Tel Aviv Tandoori restaurant celebrates Double Hai

Tandoori entering its 36th year, serving Indian food representing the broad range of diverse cuisines of that exotic subcontinent.

Tandoori (photo credit: EITAN VAXMAN)
(photo credit: EITAN VAXMAN)
There is a reason Tandoori has thrived for 35 years.
At a time when Israel’s restaurateurs are threatening drastic action – a one-day strike during the height of the Eurovision crush – to protest crippling government regulation, and in the wake of the many recent restaurant closures we have already chronicled in these pages, it is a distinct pleasure to celebrate a success story: Tandoori entering its 36th year, serving Indian food representing the broad range of diverse cuisines of that exotic subcontinent.
Immediately upon entering the spacious restaurant, strategically located in the heart of Dizengoff Circle, one is enveloped by the smells and sounds of India. The décor is characterized by handsome leather and wood furnishings, and colorful parasols hanging from the ceiling, while a new outdoor al fresco seating area will be unveiled in the spring.
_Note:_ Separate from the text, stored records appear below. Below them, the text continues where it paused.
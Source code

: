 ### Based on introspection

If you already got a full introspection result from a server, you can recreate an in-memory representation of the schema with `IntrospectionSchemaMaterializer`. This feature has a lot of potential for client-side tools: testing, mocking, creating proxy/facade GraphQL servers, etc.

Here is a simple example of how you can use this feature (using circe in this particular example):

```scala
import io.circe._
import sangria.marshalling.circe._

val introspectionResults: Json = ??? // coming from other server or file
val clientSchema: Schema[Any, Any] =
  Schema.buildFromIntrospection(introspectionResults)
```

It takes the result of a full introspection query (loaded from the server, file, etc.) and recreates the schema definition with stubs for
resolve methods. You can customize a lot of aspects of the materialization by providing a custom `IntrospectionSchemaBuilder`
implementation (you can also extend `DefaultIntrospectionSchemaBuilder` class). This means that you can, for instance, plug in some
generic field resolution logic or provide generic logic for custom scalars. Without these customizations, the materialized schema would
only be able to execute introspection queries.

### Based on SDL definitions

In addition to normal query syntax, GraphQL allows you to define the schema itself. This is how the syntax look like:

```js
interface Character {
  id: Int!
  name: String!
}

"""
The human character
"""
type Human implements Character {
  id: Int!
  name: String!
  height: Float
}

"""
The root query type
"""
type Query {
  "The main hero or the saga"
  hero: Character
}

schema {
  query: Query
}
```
The Tandoori chain – there is a sister restaurant in Herzliya Pituah, although the kosher Jerusalem outpost closed – is very much a family affair. If the energetic materfamilias Reena Pushkarna is not personally on the premises, she is featured on a large screen demonstrating how to prepare classic Indian dishes. 
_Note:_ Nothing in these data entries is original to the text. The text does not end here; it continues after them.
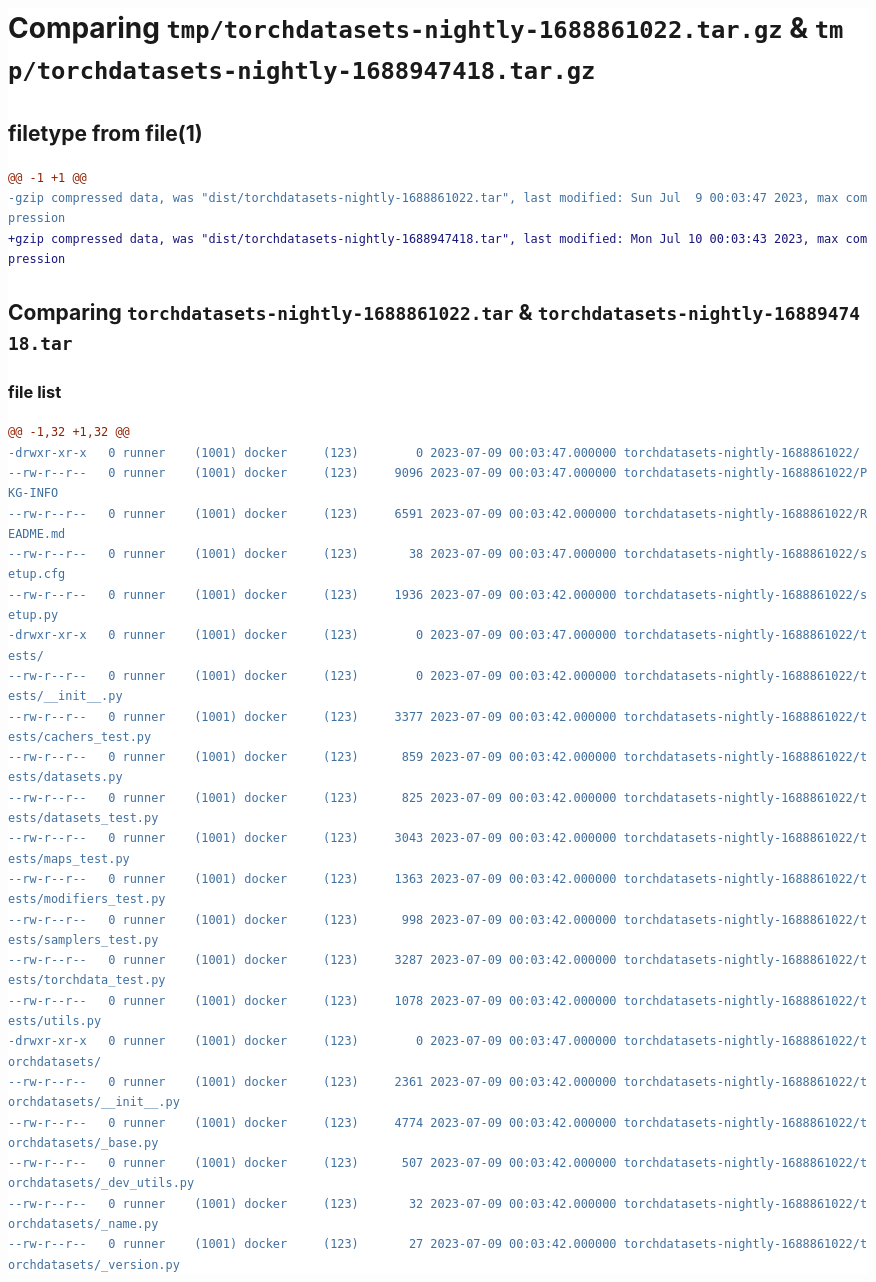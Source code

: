 # Comparing `tmp/torchdatasets-nightly-1688861022.tar.gz` & `tmp/torchdatasets-nightly-1688947418.tar.gz`

## filetype from file(1)

```diff
@@ -1 +1 @@
-gzip compressed data, was "dist/torchdatasets-nightly-1688861022.tar", last modified: Sun Jul  9 00:03:47 2023, max compression
+gzip compressed data, was "dist/torchdatasets-nightly-1688947418.tar", last modified: Mon Jul 10 00:03:43 2023, max compression
```

## Comparing `torchdatasets-nightly-1688861022.tar` & `torchdatasets-nightly-1688947418.tar`

### file list

```diff
@@ -1,32 +1,32 @@
-drwxr-xr-x   0 runner    (1001) docker     (123)        0 2023-07-09 00:03:47.000000 torchdatasets-nightly-1688861022/
--rw-r--r--   0 runner    (1001) docker     (123)     9096 2023-07-09 00:03:47.000000 torchdatasets-nightly-1688861022/PKG-INFO
--rw-r--r--   0 runner    (1001) docker     (123)     6591 2023-07-09 00:03:42.000000 torchdatasets-nightly-1688861022/README.md
--rw-r--r--   0 runner    (1001) docker     (123)       38 2023-07-09 00:03:47.000000 torchdatasets-nightly-1688861022/setup.cfg
--rw-r--r--   0 runner    (1001) docker     (123)     1936 2023-07-09 00:03:42.000000 torchdatasets-nightly-1688861022/setup.py
-drwxr-xr-x   0 runner    (1001) docker     (123)        0 2023-07-09 00:03:47.000000 torchdatasets-nightly-1688861022/tests/
--rw-r--r--   0 runner    (1001) docker     (123)        0 2023-07-09 00:03:42.000000 torchdatasets-nightly-1688861022/tests/__init__.py
--rw-r--r--   0 runner    (1001) docker     (123)     3377 2023-07-09 00:03:42.000000 torchdatasets-nightly-1688861022/tests/cachers_test.py
--rw-r--r--   0 runner    (1001) docker     (123)      859 2023-07-09 00:03:42.000000 torchdatasets-nightly-1688861022/tests/datasets.py
--rw-r--r--   0 runner    (1001) docker     (123)      825 2023-07-09 00:03:42.000000 torchdatasets-nightly-1688861022/tests/datasets_test.py
--rw-r--r--   0 runner    (1001) docker     (123)     3043 2023-07-09 00:03:42.000000 torchdatasets-nightly-1688861022/tests/maps_test.py
--rw-r--r--   0 runner    (1001) docker     (123)     1363 2023-07-09 00:03:42.000000 torchdatasets-nightly-1688861022/tests/modifiers_test.py
--rw-r--r--   0 runner    (1001) docker     (123)      998 2023-07-09 00:03:42.000000 torchdatasets-nightly-1688861022/tests/samplers_test.py
--rw-r--r--   0 runner    (1001) docker     (123)     3287 2023-07-09 00:03:42.000000 torchdatasets-nightly-1688861022/tests/torchdata_test.py
--rw-r--r--   0 runner    (1001) docker     (123)     1078 2023-07-09 00:03:42.000000 torchdatasets-nightly-1688861022/tests/utils.py
-drwxr-xr-x   0 runner    (1001) docker     (123)        0 2023-07-09 00:03:47.000000 torchdatasets-nightly-1688861022/torchdatasets/
--rw-r--r--   0 runner    (1001) docker     (123)     2361 2023-07-09 00:03:42.000000 torchdatasets-nightly-1688861022/torchdatasets/__init__.py
--rw-r--r--   0 runner    (1001) docker     (123)     4774 2023-07-09 00:03:42.000000 torchdatasets-nightly-1688861022/torchdatasets/_base.py
--rw-r--r--   0 runner    (1001) docker     (123)      507 2023-07-09 00:03:42.000000 torchdatasets-nightly-1688861022/torchdatasets/_dev_utils.py
--rw-r--r--   0 runner    (1001) docker     (123)       32 2023-07-09 00:03:42.000000 torchdatasets-nightly-1688861022/torchdatasets/_name.py
--rw-r--r--   0 runner    (1001) docker     (123)       27 2023-07-09 00:03:42.000000 torchdatasets-nightly-1688861022/torchdatasets/_version.py
```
There are no specialty cocktails, but the limited bar will mix the classics. The wine list itemizes three red and three whites, including one of each designated as the house wines, all available by the glass. My beverage of choice, however, is Kingfisher beer, imported from India. 
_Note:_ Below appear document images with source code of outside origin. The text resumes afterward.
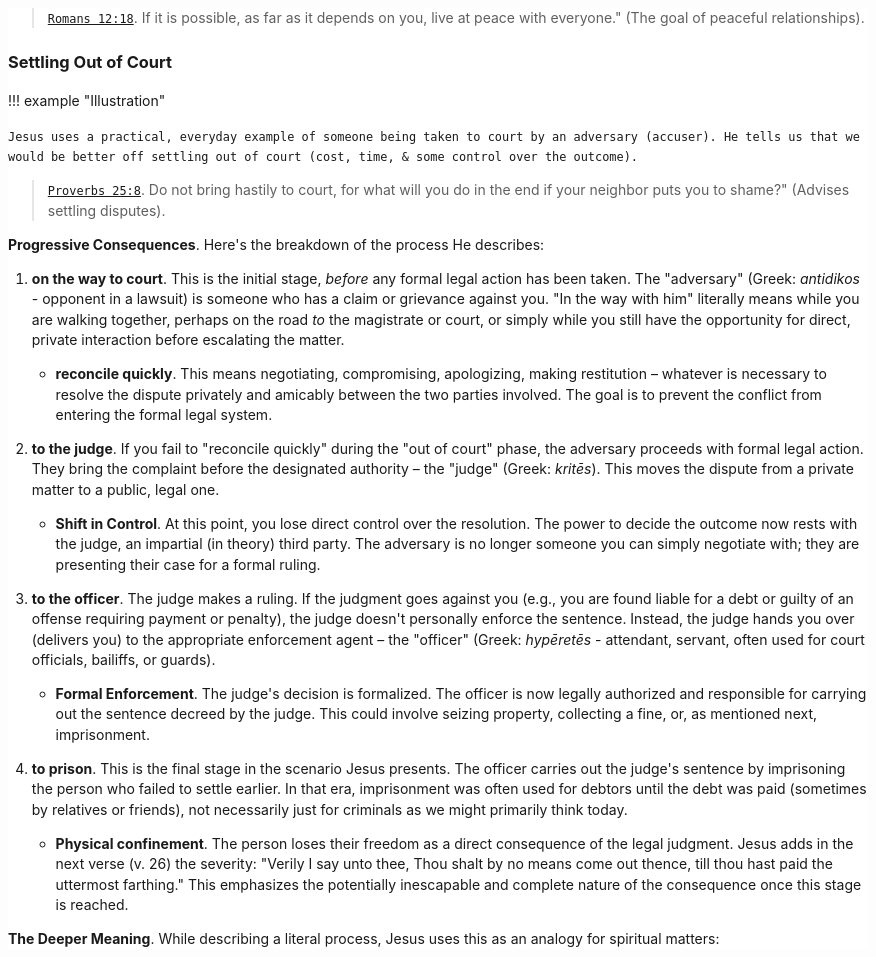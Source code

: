 > [`Romans 12:18`](https://biblehub.com/romans/12-18.htm). If it is possible, as far as it depends on you, live at peace with everyone." (The goal of peaceful relationships).

### Settling Out of Court

!!! example "Illustration"   
    
    Jesus uses a practical, everyday example of someone being taken to court by an adversary (accuser). He tells us that we would be better off settling out of court (cost, time, & some control over the outcome).
    
> [`Proverbs 25:8`](https://biblehub.com/proverbs/25-8.htm). Do not bring hastily to court, for what will you do in the end if your neighbor puts you to shame?" (Advises settling disputes).

**Progressive Consequences**. Here's the breakdown of the process He describes:

1. **on the way to court**. This is the initial stage, *before* any formal legal action has been taken. The "adversary" (Greek: *antidikos* - opponent in a lawsuit) is someone who has a claim or grievance against you. "In the way with him" literally means while you are walking together, perhaps on the road *to* the magistrate or court, or simply while you still have the opportunity for direct, private interaction before escalating the matter.

    - **reconcile quickly**. This means negotiating, compromising, apologizing, making restitution – whatever is necessary to resolve the dispute privately and amicably between the two parties involved. The goal is to prevent the conflict from entering the formal legal system.

2. **to the judge**. If you fail to "reconcile quickly" during the "out of court" phase, the adversary proceeds with formal legal action. They bring the complaint before the designated authority – the "judge" (Greek: *kritēs*). This moves the dispute from a private matter to a public, legal one.

    - **Shift in Control**. At this point, you lose direct control over the resolution. The power to decide the outcome now rests with the judge, an impartial (in theory) third party. The adversary is no longer someone you can simply negotiate with; they are presenting their case for a formal ruling.

3. **to the officer**. The judge makes a ruling. If the judgment goes against you (e.g., you are found liable for a debt or guilty of an offense requiring payment or penalty), the judge doesn't personally enforce the sentence. Instead, the judge hands you over (delivers you) to the appropriate enforcement agent – the "officer" (Greek: *hypēretēs* - attendant, servant, often used for court officials, bailiffs, or guards).

    - **Formal Enforcement**. The judge's decision is formalized. The officer is now legally authorized and responsible for carrying out the sentence decreed by the judge. This could involve seizing property, collecting a fine, or, as mentioned next, imprisonment.

4.  **to prison**. This is the final stage in the scenario Jesus presents. The officer carries out the judge's sentence by imprisoning the person who failed to settle earlier. In that era, imprisonment was often used for debtors until the debt was paid (sometimes by relatives or friends), not necessarily just for criminals as we might primarily think today.

    - **Physical confinement**. The person loses their freedom as a direct consequence of the legal judgment. Jesus adds in the next verse (v. 26) the severity: "Verily I say unto thee, Thou shalt by no means come out thence, till thou hast paid the uttermost farthing." This emphasizes the potentially inescapable and complete nature of the consequence once this stage is reached.

**The Deeper Meaning**. While describing a literal process, Jesus uses this as an analogy for spiritual matters:
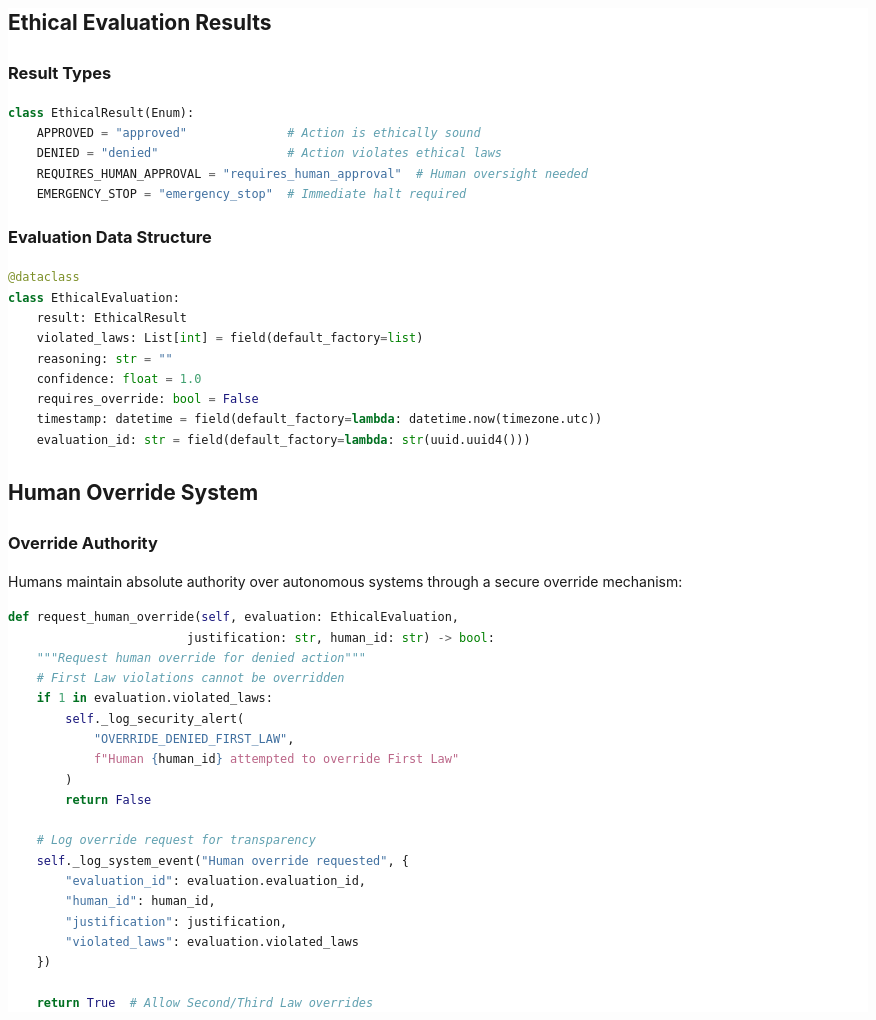 ## Ethical Evaluation Results

### Result Types

```python
class EthicalResult(Enum):
    APPROVED = "approved"              # Action is ethically sound
    DENIED = "denied"                  # Action violates ethical laws
    REQUIRES_HUMAN_APPROVAL = "requires_human_approval"  # Human oversight needed
    EMERGENCY_STOP = "emergency_stop"  # Immediate halt required
```

### Evaluation Data Structure

```python
@dataclass
class EthicalEvaluation:
    result: EthicalResult
    violated_laws: List[int] = field(default_factory=list)
    reasoning: str = ""
    confidence: float = 1.0
    requires_override: bool = False
    timestamp: datetime = field(default_factory=lambda: datetime.now(timezone.utc))
    evaluation_id: str = field(default_factory=lambda: str(uuid.uuid4()))
```

## Human Override System

### Override Authority

Humans maintain absolute authority over autonomous systems through a secure override mechanism:

```python
def request_human_override(self, evaluation: EthicalEvaluation, 
                         justification: str, human_id: str) -> bool:
    """Request human override for denied action"""
    # First Law violations cannot be overridden
    if 1 in evaluation.violated_laws:
        self._log_security_alert(
            "OVERRIDE_DENIED_FIRST_LAW",
            f"Human {human_id} attempted to override First Law"
        )
        return False
    
    # Log override request for transparency
    self._log_system_event("Human override requested", {
        "evaluation_id": evaluation.evaluation_id,
        "human_id": human_id,
        "justification": justification,
        "violated_laws": evaluation.violated_laws
    })
    
    return True  # Allow Second/Third Law overrides
```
The leather-bound English menu is an impressive eight-page tome, enumerating no fewer than 83 dishes. We are informed that there are plans to streamline the overall menu, while augmenting the already substantial vegan category. 
The menu sections are Appetizers (vegetarian and non-vegetarian) (NIS 30-69), Salads (NIS 10-29), Soups (NIS 28), Tandoori clay oven specialties (NIS 70-159), Curries (NIS 79-82), Vegan (NIS 49-52), Vegetarian with paneer (NIS 55-72), Breads (NIS 12-30) and Rice biryanis (NIS 29-80). There is also a plethora of gluten-free options.
As we waited for our order, we snacked on the garlic naan – a huge, soft flatbread (much like a lafa) studded generously with chopped garlic.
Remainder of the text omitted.